━━━ DATA FOR REVIEW

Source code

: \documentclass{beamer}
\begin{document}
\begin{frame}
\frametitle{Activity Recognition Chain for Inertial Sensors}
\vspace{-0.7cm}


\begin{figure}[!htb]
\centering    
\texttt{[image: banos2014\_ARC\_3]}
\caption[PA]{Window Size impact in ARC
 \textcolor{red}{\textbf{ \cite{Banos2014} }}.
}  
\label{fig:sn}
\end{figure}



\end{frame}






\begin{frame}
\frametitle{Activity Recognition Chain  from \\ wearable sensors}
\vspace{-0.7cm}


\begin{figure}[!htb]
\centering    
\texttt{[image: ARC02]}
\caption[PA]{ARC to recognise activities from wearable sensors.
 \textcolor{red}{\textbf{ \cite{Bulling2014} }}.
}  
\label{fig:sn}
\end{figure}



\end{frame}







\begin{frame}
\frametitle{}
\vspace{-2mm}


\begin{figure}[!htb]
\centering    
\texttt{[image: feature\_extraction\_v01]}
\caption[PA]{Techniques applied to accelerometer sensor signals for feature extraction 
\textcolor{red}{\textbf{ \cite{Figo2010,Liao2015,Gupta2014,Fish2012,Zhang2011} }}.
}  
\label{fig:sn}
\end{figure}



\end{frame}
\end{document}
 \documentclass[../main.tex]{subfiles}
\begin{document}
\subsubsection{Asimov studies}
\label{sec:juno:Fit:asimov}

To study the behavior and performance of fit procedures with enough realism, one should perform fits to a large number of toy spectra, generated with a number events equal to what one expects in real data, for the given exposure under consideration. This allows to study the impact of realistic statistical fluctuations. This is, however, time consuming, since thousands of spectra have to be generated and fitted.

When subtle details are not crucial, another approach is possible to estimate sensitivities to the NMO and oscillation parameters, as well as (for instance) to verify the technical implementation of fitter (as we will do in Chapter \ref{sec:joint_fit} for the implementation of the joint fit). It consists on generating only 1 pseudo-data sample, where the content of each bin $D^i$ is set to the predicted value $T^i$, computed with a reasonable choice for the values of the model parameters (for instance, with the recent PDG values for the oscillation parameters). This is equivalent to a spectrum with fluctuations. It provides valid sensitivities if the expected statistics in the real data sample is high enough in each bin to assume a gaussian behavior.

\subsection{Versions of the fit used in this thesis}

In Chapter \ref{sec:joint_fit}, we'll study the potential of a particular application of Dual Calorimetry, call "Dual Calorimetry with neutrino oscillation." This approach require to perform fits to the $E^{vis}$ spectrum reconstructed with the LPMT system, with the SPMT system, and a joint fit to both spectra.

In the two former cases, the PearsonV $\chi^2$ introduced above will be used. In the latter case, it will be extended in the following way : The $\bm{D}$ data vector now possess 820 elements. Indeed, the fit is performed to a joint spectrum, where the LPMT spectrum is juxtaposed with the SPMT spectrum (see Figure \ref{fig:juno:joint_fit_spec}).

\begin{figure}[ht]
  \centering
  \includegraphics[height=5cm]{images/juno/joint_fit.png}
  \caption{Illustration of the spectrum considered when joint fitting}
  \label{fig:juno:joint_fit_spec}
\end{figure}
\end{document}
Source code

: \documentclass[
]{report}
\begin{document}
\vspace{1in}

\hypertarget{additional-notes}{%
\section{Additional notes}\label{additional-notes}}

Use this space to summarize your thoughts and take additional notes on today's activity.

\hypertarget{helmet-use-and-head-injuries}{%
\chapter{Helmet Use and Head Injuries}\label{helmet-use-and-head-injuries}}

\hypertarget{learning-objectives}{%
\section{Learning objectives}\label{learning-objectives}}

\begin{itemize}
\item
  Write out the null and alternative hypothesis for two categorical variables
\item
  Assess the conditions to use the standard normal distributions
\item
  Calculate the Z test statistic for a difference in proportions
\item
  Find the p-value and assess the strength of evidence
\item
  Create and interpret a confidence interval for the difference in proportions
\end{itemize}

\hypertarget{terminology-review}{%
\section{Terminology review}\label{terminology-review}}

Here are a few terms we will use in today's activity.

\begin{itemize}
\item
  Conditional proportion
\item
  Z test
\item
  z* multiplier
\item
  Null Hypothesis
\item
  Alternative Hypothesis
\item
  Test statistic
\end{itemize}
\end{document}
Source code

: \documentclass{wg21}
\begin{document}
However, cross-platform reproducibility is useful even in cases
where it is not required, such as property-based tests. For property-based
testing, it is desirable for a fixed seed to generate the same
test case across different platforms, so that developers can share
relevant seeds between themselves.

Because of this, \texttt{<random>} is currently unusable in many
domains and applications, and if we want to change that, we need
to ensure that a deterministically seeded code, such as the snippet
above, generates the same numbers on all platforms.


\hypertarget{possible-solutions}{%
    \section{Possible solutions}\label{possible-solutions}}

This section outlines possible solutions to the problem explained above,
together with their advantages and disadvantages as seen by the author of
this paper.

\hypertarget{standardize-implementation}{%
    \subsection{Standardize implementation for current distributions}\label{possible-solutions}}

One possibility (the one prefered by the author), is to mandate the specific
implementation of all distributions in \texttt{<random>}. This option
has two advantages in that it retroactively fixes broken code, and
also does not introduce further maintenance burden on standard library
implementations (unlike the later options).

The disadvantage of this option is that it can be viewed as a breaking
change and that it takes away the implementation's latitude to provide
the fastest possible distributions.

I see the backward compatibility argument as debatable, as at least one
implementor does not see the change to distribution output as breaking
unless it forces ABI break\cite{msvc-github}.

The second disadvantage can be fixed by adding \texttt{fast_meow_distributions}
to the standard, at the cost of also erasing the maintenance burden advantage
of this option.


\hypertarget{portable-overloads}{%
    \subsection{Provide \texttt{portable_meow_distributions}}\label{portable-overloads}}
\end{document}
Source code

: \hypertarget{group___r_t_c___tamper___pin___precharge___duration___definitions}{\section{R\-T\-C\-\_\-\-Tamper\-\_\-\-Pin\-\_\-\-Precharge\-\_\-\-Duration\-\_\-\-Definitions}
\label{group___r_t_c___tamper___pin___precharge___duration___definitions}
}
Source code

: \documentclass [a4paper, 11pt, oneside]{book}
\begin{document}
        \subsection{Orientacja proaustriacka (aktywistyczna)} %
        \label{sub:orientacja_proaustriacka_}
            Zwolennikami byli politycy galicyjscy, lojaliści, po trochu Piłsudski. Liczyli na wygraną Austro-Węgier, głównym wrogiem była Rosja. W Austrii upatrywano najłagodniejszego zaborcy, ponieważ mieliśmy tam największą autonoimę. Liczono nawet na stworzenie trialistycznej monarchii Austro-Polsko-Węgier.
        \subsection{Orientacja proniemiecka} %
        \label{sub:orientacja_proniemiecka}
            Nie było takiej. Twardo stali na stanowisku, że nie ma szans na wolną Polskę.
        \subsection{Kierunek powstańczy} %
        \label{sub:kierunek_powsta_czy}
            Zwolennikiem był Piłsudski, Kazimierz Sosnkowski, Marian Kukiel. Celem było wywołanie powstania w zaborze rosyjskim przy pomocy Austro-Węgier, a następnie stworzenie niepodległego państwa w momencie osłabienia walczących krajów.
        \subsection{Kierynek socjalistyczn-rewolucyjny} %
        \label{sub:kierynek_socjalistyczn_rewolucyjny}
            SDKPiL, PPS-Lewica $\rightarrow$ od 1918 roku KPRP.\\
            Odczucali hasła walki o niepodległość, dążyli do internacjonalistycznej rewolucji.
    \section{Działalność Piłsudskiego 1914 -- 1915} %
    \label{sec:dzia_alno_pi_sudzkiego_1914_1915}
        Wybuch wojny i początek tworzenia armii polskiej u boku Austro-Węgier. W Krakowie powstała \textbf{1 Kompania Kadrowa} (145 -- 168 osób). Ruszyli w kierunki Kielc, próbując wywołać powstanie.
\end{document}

━━━━━━
━━━ DATA FOR REVIEW

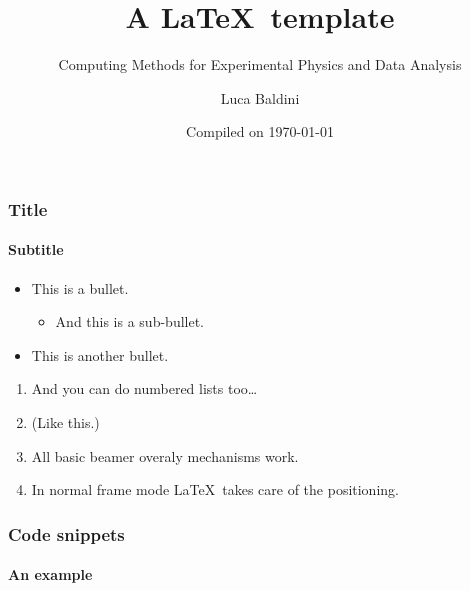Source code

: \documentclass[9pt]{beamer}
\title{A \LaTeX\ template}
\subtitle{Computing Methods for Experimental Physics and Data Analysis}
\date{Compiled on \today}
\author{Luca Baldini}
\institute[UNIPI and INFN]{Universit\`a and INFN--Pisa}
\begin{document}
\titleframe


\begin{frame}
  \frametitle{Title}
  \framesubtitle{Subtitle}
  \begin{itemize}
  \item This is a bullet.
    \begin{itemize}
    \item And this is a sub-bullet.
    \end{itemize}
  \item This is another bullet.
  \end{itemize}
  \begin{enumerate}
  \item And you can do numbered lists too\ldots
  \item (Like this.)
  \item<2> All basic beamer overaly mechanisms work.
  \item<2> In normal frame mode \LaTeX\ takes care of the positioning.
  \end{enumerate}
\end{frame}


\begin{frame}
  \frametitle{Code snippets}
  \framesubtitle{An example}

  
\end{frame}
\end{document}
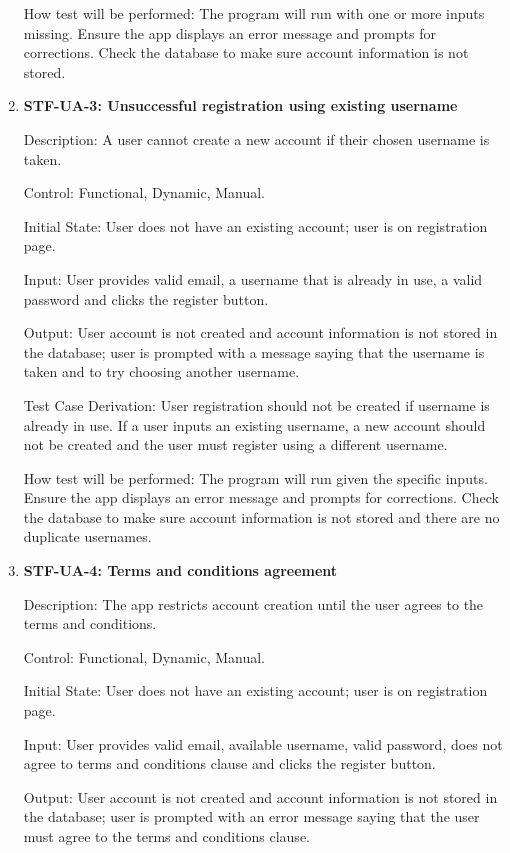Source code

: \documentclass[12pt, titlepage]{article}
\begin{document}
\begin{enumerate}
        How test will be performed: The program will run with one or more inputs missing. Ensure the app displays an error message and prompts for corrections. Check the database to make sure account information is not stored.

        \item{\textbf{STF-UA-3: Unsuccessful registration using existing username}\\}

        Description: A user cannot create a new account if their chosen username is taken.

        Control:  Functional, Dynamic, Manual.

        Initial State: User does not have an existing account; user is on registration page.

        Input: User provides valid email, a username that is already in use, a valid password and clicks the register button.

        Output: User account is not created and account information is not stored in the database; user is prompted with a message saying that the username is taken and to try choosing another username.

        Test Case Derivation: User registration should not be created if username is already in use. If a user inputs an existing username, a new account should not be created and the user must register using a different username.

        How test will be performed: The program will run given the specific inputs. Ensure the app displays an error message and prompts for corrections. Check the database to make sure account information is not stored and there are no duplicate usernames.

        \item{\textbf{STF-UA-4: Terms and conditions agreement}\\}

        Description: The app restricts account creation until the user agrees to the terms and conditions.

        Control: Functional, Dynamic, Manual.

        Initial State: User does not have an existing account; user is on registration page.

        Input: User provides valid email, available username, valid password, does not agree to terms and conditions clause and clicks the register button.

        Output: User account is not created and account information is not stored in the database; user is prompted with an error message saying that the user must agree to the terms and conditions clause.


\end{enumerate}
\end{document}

━━━━━━

→ **EXERCISE GOAL**
Retype only the lines above between the line with "Here are a few" and the line with "One possibility (the", counting those two lines as well, and keep every character as it is.

→ **EXERCISE RESULT**
Here are a few terms we will use in today's activity.

\begin{itemize}
\item
  Conditional proportion
\item
  Z test
\item
  z* multiplier
\item
  Null Hypothesis
\item
  Alternative Hypothesis
\item
  Test statistic
\end{itemize}
\end{document}
Source code

: \documentclass{wg21}
\begin{document}
However, cross-platform reproducibility is useful even in cases
where it is not required, such as property-based tests. For property-based
testing, it is desirable for a fixed seed to generate the same
test case across different platforms, so that developers can share
relevant seeds between themselves.

Because of this, \texttt{<random>} is currently unusable in many
domains and applications, and if we want to change that, we need
to ensure that a deterministically seeded code, such as the snippet
above, generates the same numbers on all platforms.


\hypertarget{possible-solutions}{%
    \section{Possible solutions}\label{possible-solutions}}

This section outlines possible solutions to the problem explained above,
together with their advantages and disadvantages as seen by the author of
this paper.

\hypertarget{standardize-implementation}{%
    \subsection{Standardize implementation for current distributions}\label{possible-solutions}}

One possibility (the one prefered by the author), is to mandate the specific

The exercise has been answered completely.